When Odin and his brothers slew the frost giant Ymir, they used his body to make the world. From his blood they made the seas and rivers, from his flesh the land, from his bones the mountains, and from his teeth the stones. The vault of Ymir’s skull was the heavens, and fire from the land of Múspellheim became stars.

Living inside the ruin of Ymir’s body were maggots digging through his flesh. Odin gave them consciousness and human form, but, much like maggots, they continued their existence digging through earth and stone. Odin tasked four dwarfs – North, South, East, and West – with holding up Ymir’s enormous skull.

Dwarfs were twisted, hunchbacked, bearded, short-legged, pallid like corpses, shunning the sun – which turned them to stone. As there were no female dwarfs, they carved new dwarfs out of the rock. While small and ugly by the Aesir’s standards, they were also unequaled as artisans, smiths, and jewelers.

The greatest of the Aesir’s artifacts were made by dwarfs. After Loki cut Sif’s hair as a prank, the other gods forced him under penalty of death to restore her beauty. The trickster god went to the sons of Ívaldi, who not only fashioned perfect golden hair for the goddess, but also the ship Skídbladnir, and Odin’s spear Gungnir. Impressed with their work, Loki dared the dwarfs Brokkr and Sindri to do better, wagering his own head in the process. Despite Loki’s best efforts to stop them, which included turning into a fly and biting them at crucial moments, he was unable to prevent the creation of the golden boar Gullinbursti, the gold ring Draupnir, and Thor’s hammer Mjolnir.

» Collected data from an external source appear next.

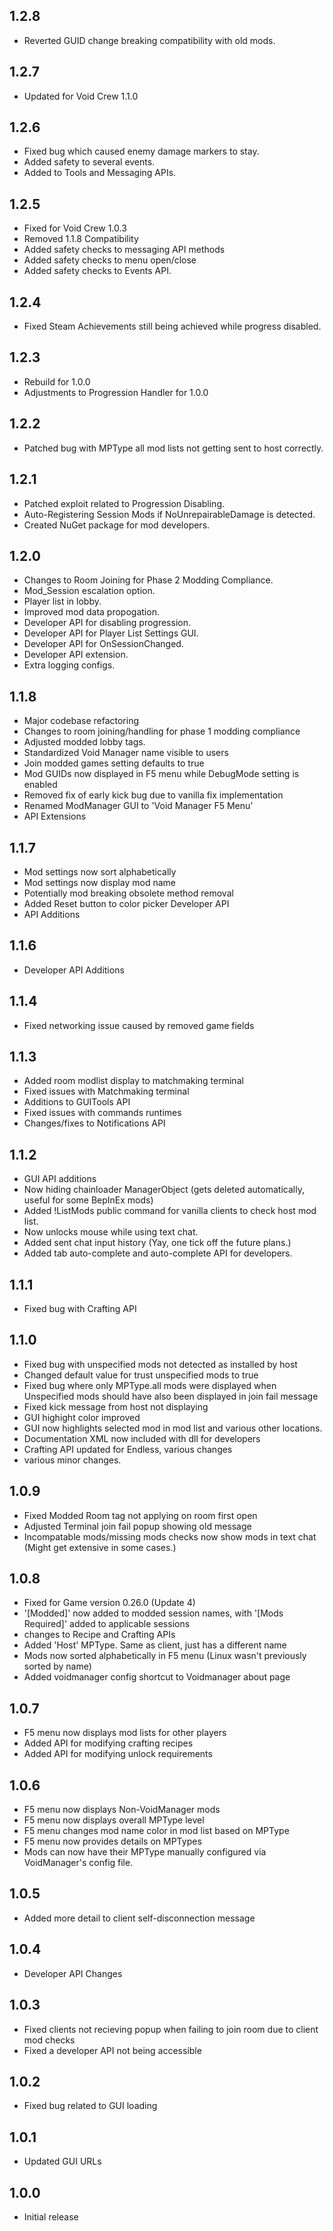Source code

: ## 1.2.8
- Reverted GUID change breaking compatibility with old mods.

## 1.2.7
- Updated for Void Crew 1.1.0

## 1.2.6
- Fixed bug which caused enemy damage markers to stay.
- Added safety to several events.
- Added to Tools and Messaging APIs.

## 1.2.5
- Fixed for Void Crew 1.0.3
- Removed 1.1.8 Compatibility
- Added safety checks to messaging API methods
- Added safety checks to menu open/close
- Added safety checks to Events API.

## 1.2.4
- Fixed Steam Achievements still being achieved while progress disabled.

## 1.2.3
- Rebuild for 1.0.0
- Adjustments to Progression Handler for 1.0.0

## 1.2.2
- Patched bug with MPType all mod lists not getting sent to host correctly.

## 1.2.1
- Patched exploit related to Progression Disabling.
- Auto-Registering Session Mods if NoUnrepairableDamage is detected.
- Created NuGet package for mod developers.

## 1.2.0
- Changes to Room Joining for Phase 2 Modding Compliance.
- Mod_Session escalation option.
- Player list in lobby.
- Improved mod data propogation.
- Developer API for disabling progression.
- Developer API for Player List Settings GUI.
- Developer API for OnSessionChanged.
- Developer API extension.
- Extra logging configs.

## 1.1.8
- Major codebase refactoring
- Changes to room joining/handling for phase 1 modding compliance
- Adjusted modded lobby tags.
- Standardized Void Manager name visible to users
- Join modded games setting defaults to true
- Mod GUIDs now displayed in F5 menu while DebugMode setting is enabled
- Removed fix of early kick bug due to vanilla fix implementation
- Renamed ModManager GUI to 'Void Manager F5 Menu'
- API Extensions

## 1.1.7
- Mod settings now sort alphabetically
- Mod settings now display mod name
- Potentially mod breaking obsolete method removal
- Added Reset button to color picker Developer API
- API Additions

## 1.1.6
- Developer API Additions

## 1.1.4
- Fixed networking issue caused by removed game fields

## 1.1.3
- Added room modlist display to matchmaking terminal
- Fixed issues with Matchmaking terminal
- Additions to GUITools API
- Fixed issues with commands runtimes
- Changes/fixes to Notifications API

## 1.1.2
- GUI API additions
- Now hiding chainloader ManagerObject (gets deleted automatically, useful for some BepInEx mods)
- Added !ListMods public command for vanilla clients to check host mod list.
- Now unlocks mouse while using text chat.
- Added sent chat input history (Yay, one tick off the future plans.)
- Added tab auto-complete and auto-complete API for developers.

## 1.1.1
- Fixed bug with Crafting API

## 1.1.0
- Fixed bug with unspecified mods not detected as installed by host
- Changed default value for trust unspecified mods to true
- Fixed bug where only MPType.all mods were displayed when Unspecified mods should have also been displayed in join fail message
- Fixed kick message from host not displaying
- GUI highight color improved
- GUI now highlights selected mod in mod list and various other locations.
- Documentation XML now included with dll for developers
- Crafting API updated for Endless, various changes
- various minor changes.

## 1.0.9
- Fixed Modded Room tag not applying on room first open
- Adjusted Terminal join fail popup showing old message
- Incompatable mods/missing mods checks now show mods in text chat (Might get extensive in some cases.)

## 1.0.8
- Fixed for Game version 0.26.0 (Update 4)
- '[Modded]' now added to modded session names, with '[Mods Required]' added to applicable sessions
- changes to Recipe and Crafting APIs
- Added 'Host' MPType. Same as client, just has a different name
- Mods now sorted alphabetically in F5 menu (Linux wasn't previously sorted by name)
- Added voidmanager config shortcut to Voidmanager about page

## 1.0.7
- F5 menu now displays mod lists for other players
- Added API for modifying crafting recipes
- Added API for modifying unlock requirements

## 1.0.6
- F5 menu now displays Non-VoidManager mods
- F5 menu now displays overall MPType level
- F5 menu changes mod name color in mod list based on MPType
- F5 menu now provides details on MPTypes
- Mods can now have their MPType manually configured via VoidManager's config file.

## 1.0.5
- Added more detail to client self-disconnection message

## 1.0.4
- Developer API Changes

## 1.0.3
- Fixed clients not recieving popup when failing to join room due to client mod checks
- Fixed a developer API not being accessible

## 1.0.2
- Fixed bug related to GUI loading

## 1.0.1
- Updated GUI URLs

## 1.0.0
- Initial release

All those gifts were presented to the gods, who decided that the hammer was the greatest item made by the dwarfs. Brokkr made for Loki’s head, but was outwitted by the god. “I wagered my head only, and not my neck. You’re welcome to it – if you do so without touching my neck”. Frustrated, Brokkr settled for stitching the impertinent Loki’s lips together.

Dwarfs also made Gleipnir, the silken ribbon that was used to bind the Fenris-wolf. It was made from a cat’s footfall, a woman’s beard, a mountain’s sinews, a rock’s roots, a fish’s breath, and a bird’s spittle. The wolf was immediately suspicious of the fragile-looking thread, and the god Tyr had to put his hand in the wolf’s mouth to humor him. As expected, the dwarfs’ cord held fast and bound the Fenris-wolf, but at the cost of Tyr’s hand.

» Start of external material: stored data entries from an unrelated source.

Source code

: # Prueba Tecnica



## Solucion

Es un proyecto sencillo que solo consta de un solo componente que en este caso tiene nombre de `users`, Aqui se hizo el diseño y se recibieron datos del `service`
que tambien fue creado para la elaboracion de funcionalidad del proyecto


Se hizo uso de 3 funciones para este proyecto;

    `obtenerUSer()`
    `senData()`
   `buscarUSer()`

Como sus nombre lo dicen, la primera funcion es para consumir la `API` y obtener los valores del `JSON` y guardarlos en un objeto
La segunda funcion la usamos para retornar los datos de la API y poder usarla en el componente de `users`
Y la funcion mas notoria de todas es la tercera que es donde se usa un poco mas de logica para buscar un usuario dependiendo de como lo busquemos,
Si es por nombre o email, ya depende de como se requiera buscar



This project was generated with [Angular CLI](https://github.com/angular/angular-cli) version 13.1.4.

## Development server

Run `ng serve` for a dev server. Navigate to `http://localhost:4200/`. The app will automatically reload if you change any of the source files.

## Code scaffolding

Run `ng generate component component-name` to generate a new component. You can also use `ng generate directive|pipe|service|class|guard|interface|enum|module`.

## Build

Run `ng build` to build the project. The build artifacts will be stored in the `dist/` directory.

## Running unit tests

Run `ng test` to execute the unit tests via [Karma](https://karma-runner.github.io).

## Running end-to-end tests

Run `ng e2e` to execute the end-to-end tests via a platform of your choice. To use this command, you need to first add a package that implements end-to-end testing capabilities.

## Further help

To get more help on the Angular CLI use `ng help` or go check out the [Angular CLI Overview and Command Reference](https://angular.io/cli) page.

The dwarf Alvíss, the “all-knowing”, lusted after Thor’s daughter. The god consented to give him her hand in marriage, but only if he could answer the questions he asked. Thor then proceeded to ask Alvíss questions about the world and the universe, which the wise dwarf answered proudly. In fact, Alvíss was so engrossed in showing off his intelligence that he failed to notice the approach of dawn, and the unfortunate dwarf was turned to stone by the rising sun.

Known Eddic dwarf names include Ài, Àlfr, Althjófr, Alvíss, Andvari, Austri, Báfurr, Bifurr, Bömburr, Brokkr, Dáinn, Dólgthvari, Dóri, Draupnir, Dúfr, Durinn, Dvalinn, Eikinskjaldi, Falr, Fidr, Fili, Frosti, Fundinn, Gandálfr, Ginnarr, Glóinn, Hárr, Heptifili, Hledjólfr, Hörr, Hugstari, Ívaldi, Kili, Litr, Mjödvitnir, Módsognir, Náinn, Nár, Nidi, Nípingr, Nordri, Nóri, Nýi, Nýr, Nýrádr, Óinn, Ónarr, Óri, Rádsvidr, Rekkr, Sindri, Skáfidr, Skirfir, Sudri, Svíarr, Thekkr, Thorinn, Thróinn, Thrór, Váli, Vestri, Vídr, Vindálfr, Virfir, Vitr, and Yngvi.

References

Aldington, R. and Ames, D. trans.; Guirand, F. (1972) New Larousse Encyclopedia of Mythology. Paul Hamlyn, London.

Appenzeller, T. and the Editors of Time-Life Books. (1985) Dwarfs. Silver Burdett Company, Morristown.

Dubois, P.; Sabatier, C.; and Sabatier, R. (1992) La Grande Encyclopédie des Lutins. Hoëbeke, Paris.

Edwards, G. (1974) Hobgoblin and Sweet Puck. John Sherratt and Son, Altrincham.

Keightley, T. (1978) The World Guide to Gnomes, Fairies, Elves, and other Little People. Avenel Books, New York.

MacCulloch, J. A. (1964) The Mythology of All Races v. II: Eddic. Cooper Square Publishers, New York.

Sturluson, S. (1916) The Prose Edda. Humphrey Milford, Oxford University Press, London.